GURNIE E BYRD
This page is dedicated to my late mother Shirley Ann Ellery who passed away 30th March 2016, mum's final wish was to have her ashes buried with her family in Hamilton, Alabama, my grandfathers hometown, so myself and my father travelled to America in April 2017 to make mum's final wish possible. This short film was made with the help of my American family from Hamilton, Marion County, Alabama.
Special thank you to Karl Byrd for your lovely words and beautiful service.
My grandfather Gurnie Eugene Byrd was a U.S. Medic with the 115th Medical Research Centre stationed Nr Tavistock, England during WWII, This photo of my grandfather holding my mother as a baby in 1945, is the only photograph mum had of her father before he returned to the states and never met her father again, before he passed away on 25th July 1977
Gurnie E Byrd World War II, War Record, is listed on this official website as one of the 392 enlisted men from 115th.
Once recruitment process was complete, My grandfather Gurnie nicknamed Bill by family and friends, was then introduced into a rigorous training program to shape the 115th into a combat-ready field medical outfit.

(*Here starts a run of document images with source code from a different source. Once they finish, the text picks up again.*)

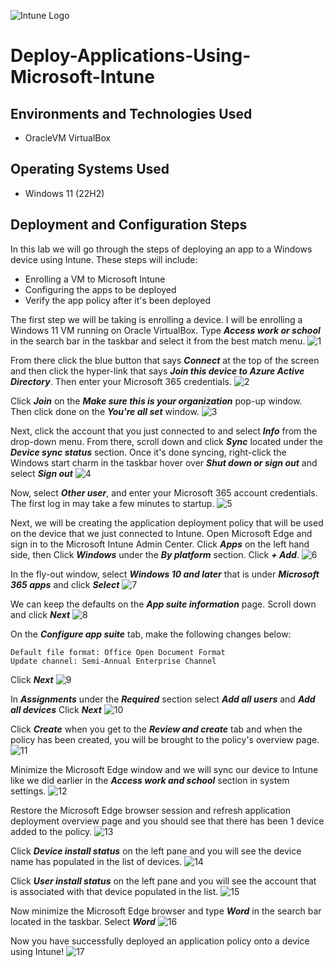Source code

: ![Intune Logo](https://github.com/Brandon-Baker11/Deploy-Applications-Using-Microsoft-Intune/assets/140644499/b00f0ed1-f6d2-4411-bf0c-9220ab93313b)
# Deploy-Applications-Using-Microsoft-Intune

## Environments and Technologies Used
- OracleVM VirtualBox

## Operating Systems Used
- Windows 11 (22H2)

## Deployment and Configuration Steps
In this lab we will go through the steps of deploying an app to a Windows device using Intune. These steps will include:

- Enrolling a VM to Microsoft Intune
- Configuring the apps to be deployed
- Verify the app policy after it's been deployed


The first step we will be taking is enrolling a device. I will be enrolling a Windows 11 VM running on Oracle VirtualBox. Type ***Access work or school*** in the search bar in the taskbar and select it from the best match menu.
![1](https://github.com/Brandon-Baker11/Deploy-Applications-Using-Microsoft-Intune/assets/140644499/8f29aa28-685e-42aa-9972-b4ed27489838)


From there click the blue button that says ***Connect*** at the top of the screen and then click the hyper-link that says ***Join this device to Azure Active Directory***.
Then enter your Microsoft 365 credentials.
![2](https://github.com/Brandon-Baker11/Deploy-Applications-Using-Microsoft-Intune/assets/140644499/4bb155a9-a186-440b-a6a7-e857a406db2d)


Click ***Join*** on the ***Make sure this is your organization*** pop-up window.
Then click done on the ***You're all set*** window.
![3](https://github.com/Brandon-Baker11/Deploy-Applications-Using-Microsoft-Intune/assets/140644499/4226a662-cb25-4c8a-b61a-61223ac35e22)


Next, click the account that you just connected to and select ***Info*** from the drop-down menu. From there, scroll down and click ***Sync*** located under the ***Device sync status*** section. Once it's done syncing, right-click the Windows start charm in the taskbar hover over ***Shut down or sign out*** and select ***Sign out***
![4](https://github.com/Brandon-Baker11/Deploy-Applications-Using-Microsoft-Intune/assets/140644499/e76aed5a-1507-4f78-8168-4e8a4a99e2cb)


Now, select ***Other user***, and enter your Microsoft 365 account credentials.
The first log in may take a few minutes to startup.
![5](https://github.com/Brandon-Baker11/Deploy-Applications-Using-Microsoft-Intune/assets/140644499/961dd01d-5ca2-48c7-8cd2-f8caa5b8b228)


Next, we will be creating the application deployment policy that will be used on the device that we just connected to Intune. Open Microsoft Edge and sign in to the Microsoft Intune Admin Center. Click ***Apps*** on the left hand side, then Click ***Windows*** under the ***By platform*** section.
Click ***+ Add***.
![6](https://github.com/Brandon-Baker11/Deploy-Applications-Using-Microsoft-Intune/assets/140644499/1155513a-e71c-45db-ac1d-091d121351fe)


In the fly-out window, select ***Windows 10 and later*** that is under ***Microsoft 365 apps*** and click ***Select*** 
![7](https://github.com/Brandon-Baker11/Deploy-Applications-Using-Microsoft-Intune/assets/140644499/365fcbcf-bec1-46e9-ba34-3bb1f0507759)


We can keep the defaults on the ***App suite information*** page.
Scroll down and click ***Next***
![8](https://github.com/Brandon-Baker11/Deploy-Applications-Using-Microsoft-Intune/assets/140644499/54234e66-f059-4727-852d-b87e77dfd8de)


On the ***Configure app suite*** tab, make the following changes below:
```
Default file format: Office Open Document Format
Update channel: Semi-Annual Enterprise Channel
```
Click ***Next***
![9](https://github.com/Brandon-Baker11/Deploy-Applications-Using-Microsoft-Intune/assets/140644499/e3ee0839-00ee-4b93-865d-bb7e1eedef30)


In ***Assignments*** under the ***Required*** section select ***Add all users*** and ***Add all devices***
Click ***Next***
![10](https://github.com/Brandon-Baker11/Deploy-Applications-Using-Microsoft-Intune/assets/140644499/fb086cb0-c712-45ca-829a-eae71e4bbc99)


Click ***Create*** when you get to the ***Review and create*** tab and when the policy has been created, you will be brought to the policy's overview page.
![11](https://github.com/Brandon-Baker11/Deploy-Applications-Using-Microsoft-Intune/assets/140644499/9ba80747-ce62-44c2-8a06-a0d510b2515e)


Minimize the Microsoft Edge window and we will sync our device to Intune like we did earlier in the ***Access work and school*** section in system settings.
![12](https://github.com/Brandon-Baker11/Deploy-Applications-Using-Microsoft-Intune/assets/140644499/1d54aa0b-4438-446f-a900-3912bb6326e0)


Restore the Microsoft Edge browser session and refresh application deployment overview page and you should see that there has been 1 device added to the policy.
![13](https://github.com/Brandon-Baker11/Deploy-Applications-Using-Microsoft-Intune/assets/140644499/2848f858-dff8-409c-ba19-fa879ff986ed)


Click ***Device install status*** on the left pane and you will see the device name has populated in the list of devices.
![14](https://github.com/Brandon-Baker11/Deploy-Applications-Using-Microsoft-Intune/assets/140644499/becee853-1846-4143-a518-c821ba5855c4)


Click ***User install status*** on the left pane and you will see the account that is associated with that device populated in the list.
![15](https://github.com/Brandon-Baker11/Deploy-Applications-Using-Microsoft-Intune/assets/140644499/c5e354a3-4048-48e2-94c6-d8c7f7064d94)


Now minimize the Microsoft Edge browser and type ***Word*** in the search bar located in the taskbar.
Select ***Word***
![16](https://github.com/Brandon-Baker11/Deploy-Applications-Using-Microsoft-Intune/assets/140644499/85f6c27b-4afb-4209-8e77-4eaebe4c7331)


Now you have successfully deployed an application policy onto a device using Intune!
![17](https://github.com/Brandon-Baker11/Deploy-Applications-Using-Microsoft-Intune/assets/140644499/5ef32333-e4dd-4a66-9389-689d46cc7025)































































































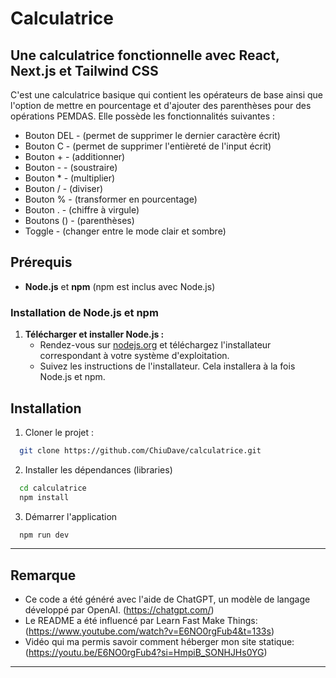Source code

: 

# Calculatrice

## Une calculatrice fonctionnelle avec React, Next.js et Tailwind CSS

C'est une calculatrice basique qui contient les opérateurs de base ainsi que l'option de mettre en pourcentage et d'ajouter des parenthèses pour des opérations PEMDAS. Elle possède les fonctionnalités suivantes :

* Bouton DEL - (permet de supprimer le dernier caractère écrit)
* Bouton C - (permet de supprimer l'entièreté de l'input écrit)
* Bouton + - (additionner)
* Bouton - - (soustraire)
* Bouton * - (multiplier)
* Bouton / - (diviser)
* Bouton % - (transformer en pourcentage)
* Bouton . - (chiffre à virgule)
* Boutons () - (parenthèses)
* Toggle - (changer entre le mode clair et sombre)

## Prérequis

- **Node.js** et **npm** (npm est inclus avec Node.js)

### Installation de Node.js et npm

1. **Télécharger et installer Node.js :**
   - Rendez-vous sur [nodejs.org](https://nodejs.org/) et téléchargez l'installateur correspondant à votre système d'exploitation.
   - Suivez les instructions de l'installateur. Cela installera à la fois Node.js et npm.

## Installation

  1. Cloner le projet :
   ```bash
     git clone https://github.com/ChiuDave/calculatrice.git
  ```
  2. Installer les dépendances (libraries)
  ```bash
    cd calculatrice
    npm install
  ```
  3. Démarrer l'application
  ```bash
    npm run dev
  ```

---

## Remarque

* Ce code a été généré avec l'aide de ChatGPT, un modèle de langage développé par OpenAI. (https://chatgpt.com/)
* Le README a été influencé par Learn Fast Make Things: (https://www.youtube.com/watch?v=E6NO0rgFub4&t=133s)
* Vidéo qui ma permis savoir comment héberger mon site statique: (https://youtu.be/E6NO0rgFub4?si=HmpiB_SONHJHs0YG)


---

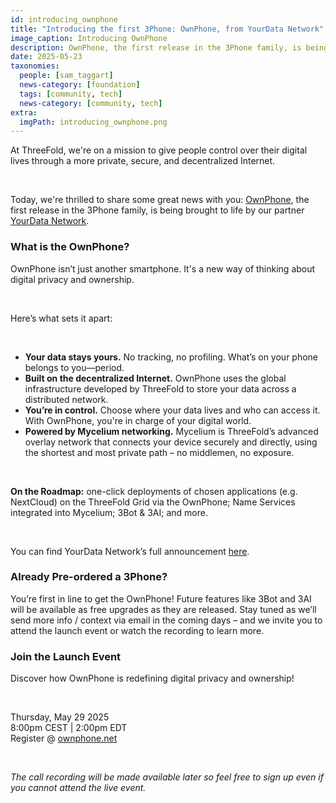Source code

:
 ```yaml
---
id: introducing_ownphone
title: "Introducing the first 3Phone: OwnPhone, from YourData Network"
image_caption: Introducing OwnPhone
description: OwnPhone, the first release in the 3Phone family, is being brought to life by our partner YourData Network!
date: 2025-05-23
taxonomies:
  people: [sam_taggart]
  news-category: [foundation]
  tags: [community, tech]
  news-category: [community, tech]
extra:
  imgPath: introducing_ownphone.png
---
```


At ThreeFold, we're on a mission to give people control over their digital lives through a more private, secure, and decentralized Internet.

<br/>

Today, we're thrilled to share some great news with you: [OwnPhone](https://ownphone.net/), the first release in the 3Phone family, is being brought to life by our partner [YourData Network](https://yourdata.network/).


### **What is the OwnPhone?**

OwnPhone isn’t just another smartphone. It's a new way of thinking about digital privacy and ownership.

<br/>

Here’s what sets it apart: 

<br/>

- **Your data stays yours.** No tracking, no profiling. What’s on your phone belongs to you—period.
- **Built on the decentralized Internet.** OwnPhone uses the global infrastructure developed by ThreeFold to store your data across a distributed network.
- **You’re in control.** Choose where your data lives and who can access it. With OwnPhone, you're in charge of your digital world.
- **Powered by Mycelium networking.** Mycelium is ThreeFold’s advanced overlay network that connects your device securely and directly, using the shortest and most private path – no middlemen, no exposure.

<br/>

**On the Roadmap:** one-click deployments of chosen applications (e.g. NextCloud) on the ThreeFold Grid via the OwnPhone; Name Services integrated into Mycelium; 3Bot & 3AI; and more.

<br/>

You can find YourData Network’s full announcement [here](https://ownphone.net/no-tracking-no-profiling-no-selling-of-your-data/).

### **Already Pre-ordered a 3Phone?**

You’re first in line to get the OwnPhone! Future features like 3Bot and 3AI will be available as free upgrades as they are released. Stay tuned as we’ll send more info / context via email in the coming days – and we invite you to attend the launch event or watch the recording to learn more.

### **Join the Launch Event**

Discover how OwnPhone is redefining digital privacy and ownership!

<br/>

Thursday, May 29 2025<br/>
8:00pm CEST | 2:00pm EDT<br/>
Register @ [ownphone.net](http://ownphone.net)

<br/>

*The call recording will be made available later so feel free to sign up even if you cannot attend the live event.*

Classes in nearly every phase of the field were thrown at the recruits. 115th field medics earned the nickname by the U.S. Army as, "Warrior Medics"
Gurnie E Byrd
Preparations were immediately made for the unit’s movement to Camp Shanks, New York (the largest Embarkation Camp in the US), where it would board troop transport for the United Kingdom. 115th was up to its full authorised strength of 120 Officers and Nurses, and 392 Enlisted Men. 115th boarded the USS Santa Elena (a requisitioned and converted passenger cruise ship–ed). The ship finally left the New York Port of Embarkation on 15th July 1943. The ship joined a destroyer-guarded convoy which zig-zagged across the Atlantic, a terrifying voyage lasting 11 days for the young men and women of the 115th Medical Unit under constant threat of a torpedo attack by Nazi U-Boats.
USS Santa Elena
The USS Santa Elena finally arrived into the port of Gourock, Scotland on 26th July 1943, and the debarkation of the unit’s personnel and unloading of equipment took place immediately. The Hospital staff were then split into two large groups, each boarding a separate train which would take them on an overnight journey to Tavistock, Nr Plymouth, England The final leg of the journey was completed the following morning by Army transport, which carried the 115th from the rail station in Tavistock to Plaisterdown Camp, Dartmoor.
NAN & GRANDAD
Shortly after arriving in Tavistock, England my 19 year old grandfather Bill met my 17 year old grandmother Edna. Over the summer of 1943, courted and found love, while war raged in Europe, Edna worked on the local newspaper in Tavistock with a real love of music and playing the piano, My grandfather must of worked his southern charm on my English great grandparents from all accounts they loved Bill, but when their only daughter fell pregnant with my mother this must of caused massive tension within the family, after all this was 1944.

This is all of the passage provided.